Which lines of the entries hold the string "says"? Copy each one.

● ● ● ● ●

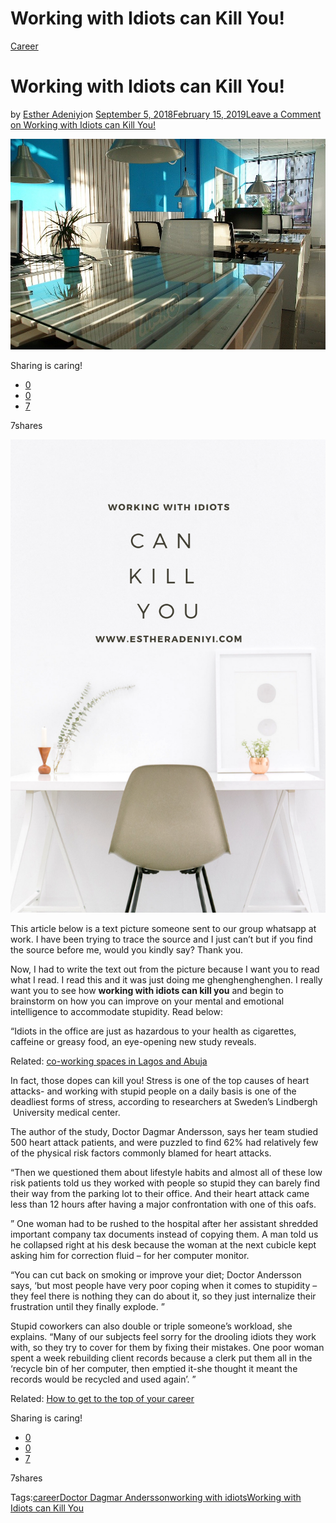 # Working with Idiots can Kill You!

[Career](https://estheradeniyi.com/category/career/)
# Working with Idiots can Kill You!

by [Esther Adeniyi](https://estheradeniyi.com/author/esther-adeniyi/)on [September 5, 2018February 15, 2019](https://estheradeniyi.com/working-with-idiots-can-kill-you/)[Leave a Comment on Working with Idiots can Kill You!](https://estheradeniyi.com/working-with-idiots-can-kill-you/#respond)

![Working with idiots can kill you](images\workingofficespace.jpg)

Sharing is caring!

- [0](https://www.facebook.com/sharer/sharer.php?u=https%3A%2F%2Festheradeniyi.com%2Fworking-with-idiots-can-kill-you%2F&amp;t=Working%20with%20Idiots%20can%20Kill%20You%21)
- [0](https://twitter.com/intent/tweet?text=Working%20with%20Idiots%20can%20Kill%20You%21&amp;url=https%3A%2F%2Festheradeniyi.com%2Fworking-with-idiots-can-kill-you%2F)
- [7](#)

7shares

![](images\working-with-idiots-can-kill-you-.png)

This article below is a text picture someone sent to our group whatsapp at work. I have been trying to trace the source and I just can&#x2019;t but if you find the source before me, would you kindly say? Thank you.

Now, I had to write the text out from the picture because I want you to read what I read. I read this and it was just doing me&#xA0;ghenghenghenghen. I really want you to see how **working with idiots can kill you** and begin to brainstorm on how you can improve on your mental and emotional intelligence to accommodate stupidity. Read below:

&#x201C;Idiots in the office are just as hazardous to your health as cigarettes, caffeine or greasy food, an eye-opening new study reveals.

Related: [co-working spaces in Lagos and Abuja](https://estheradeniyi.com/co-working-spaces-in-lagos-and-abuja/)

In fact, those dopes can kill you! Stress is one of the top causes of heart attacks- and working with stupid people on a daily basis is one of the deadliest forms of stress, according to researchers at Sweden&#x2019;s Lindbergh &#xA0;University medical center.

The author of the study, Doctor Dagmar Andersson, says her team studied 500 heart attack patients, and were puzzled to find 62% had relatively few of the physical risk factors commonly blamed for heart attacks.

&#x201C;Then we questioned them about lifestyle habits and almost all of these low risk patients told us they worked with people so stupid they can barely find their way from the parking lot to their office. And their heart attack came less than 12 hours after having a major confrontation with one of this oafs.

&#x201D; One woman had to be rushed to the hospital after her assistant shredded important company tax documents instead of copying them. A man told us he collapsed right at his desk because the woman at the next cubicle kept asking him for correction fluid &#x2013; for her computer monitor.

&#x201C;You can cut back on smoking or improve your diet; Doctor Andersson says, &#x2018;but most people have very poor coping when it comes to stupidity &#x2013; they feel there is nothing they can do about it, so they just internalize their frustration until they finally explode. &#x201D;

Stupid coworkers can also double or triple someone&#x2019;s workload, she explains. &#x201C;Many of our subjects feel sorry for the drooling idiots they work with, so they try to cover for them by fixing their mistakes. One poor woman spent a week rebuilding client records because a clerk put them all in the &#x2018;recycle bin of her computer, then emptied it-she thought it meant the records would be recycled and used again&#x2019;. &#x201D;

Related: [How to get to the top of your career](https://estheradeniyi.com/get-to-top-of-your-career-with-these/)

Sharing is caring!

- [0](https://www.facebook.com/sharer/sharer.php?u=https%3A%2F%2Festheradeniyi.com%2Fworking-with-idiots-can-kill-you%2F&amp;t=Working%20with%20Idiots%20can%20Kill%20You%21)
- [0](https://twitter.com/intent/tweet?text=Working%20with%20Idiots%20can%20Kill%20You%21&amp;url=https%3A%2F%2Festheradeniyi.com%2Fworking-with-idiots-can-kill-you%2F)
- [7](#)

7shares

Tags:[career](https://estheradeniyi.com/tag/career/)[Doctor Dagmar Andersson](https://estheradeniyi.com/tag/doctor-dagmar-andersson/)[working with idiots](https://estheradeniyi.com/tag/working-with-idiots/)[Working with Idiots can Kill You](https://estheradeniyi.com/tag/working-with-idiots-can-kill-you/)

● ● ● ● ●

▶ _PROBLEM SOLUTION_
The author of the study, Doctor Dagmar Andersson, says her team studied 500 heart attack patients, and were puzzled to find 62% had relatively few of the physical risk factors commonly blamed for heart attacks.
&#x201C;You can cut back on smoking or improve your diet; Doctor Andersson says, &#x2018;but most people have very poor coping when it comes to stupidity &#x2013; they feel there is nothing they can do about it, so they just internalize their frustration until they finally explode. &#x201D;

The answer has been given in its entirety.